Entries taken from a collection

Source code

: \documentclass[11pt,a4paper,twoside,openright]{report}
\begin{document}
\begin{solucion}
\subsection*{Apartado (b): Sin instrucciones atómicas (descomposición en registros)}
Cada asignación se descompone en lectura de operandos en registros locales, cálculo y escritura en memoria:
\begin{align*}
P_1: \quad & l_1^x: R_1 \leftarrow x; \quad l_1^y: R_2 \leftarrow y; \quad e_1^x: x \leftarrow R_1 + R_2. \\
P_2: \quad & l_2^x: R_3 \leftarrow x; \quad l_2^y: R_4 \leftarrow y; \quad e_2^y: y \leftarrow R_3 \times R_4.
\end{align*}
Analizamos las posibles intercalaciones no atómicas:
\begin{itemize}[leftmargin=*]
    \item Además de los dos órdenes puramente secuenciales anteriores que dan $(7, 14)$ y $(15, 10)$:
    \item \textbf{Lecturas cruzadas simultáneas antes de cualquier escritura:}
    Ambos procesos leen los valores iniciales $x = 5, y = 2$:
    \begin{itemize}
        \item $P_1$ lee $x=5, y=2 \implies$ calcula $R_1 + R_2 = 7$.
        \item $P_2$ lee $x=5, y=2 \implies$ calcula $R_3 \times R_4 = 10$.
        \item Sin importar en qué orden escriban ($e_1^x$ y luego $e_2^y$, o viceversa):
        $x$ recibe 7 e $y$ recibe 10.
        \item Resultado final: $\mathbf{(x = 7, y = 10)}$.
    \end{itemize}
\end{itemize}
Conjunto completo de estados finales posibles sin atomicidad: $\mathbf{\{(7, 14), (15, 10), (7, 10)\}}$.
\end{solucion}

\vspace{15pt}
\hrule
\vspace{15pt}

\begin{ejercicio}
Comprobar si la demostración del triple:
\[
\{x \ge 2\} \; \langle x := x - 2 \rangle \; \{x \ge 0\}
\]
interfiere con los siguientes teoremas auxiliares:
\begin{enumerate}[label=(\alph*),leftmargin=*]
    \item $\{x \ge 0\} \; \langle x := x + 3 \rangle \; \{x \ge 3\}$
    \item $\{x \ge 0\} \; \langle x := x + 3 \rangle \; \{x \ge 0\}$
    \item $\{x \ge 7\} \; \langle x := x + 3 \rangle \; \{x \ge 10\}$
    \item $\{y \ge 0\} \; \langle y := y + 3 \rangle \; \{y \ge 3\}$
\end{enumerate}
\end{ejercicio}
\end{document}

• _ACTIVITY_
Here the job is to transcribe the lines from the first line of the data through the line containing "P_1: \quad &", inclusive, exactly and with nothing else.

• _YOUR SOLUTION_
Source code

: \documentclass[11pt,a4paper,twoside,openright]{report}
\begin{document}
\begin{solucion}
\subsection*{Apartado (b): Sin instrucciones atómicas (descomposición en registros)}
Cada asignación se descompone en lectura de operandos en registros locales, cálculo y escritura en memoria:
\begin{align*}
P_1: \quad & l_1^x: R_1 \leftarrow x; \quad l_1^y: R_2 \leftarrow y; \quad e_1^x: x \leftarrow R_1 + R_2. \\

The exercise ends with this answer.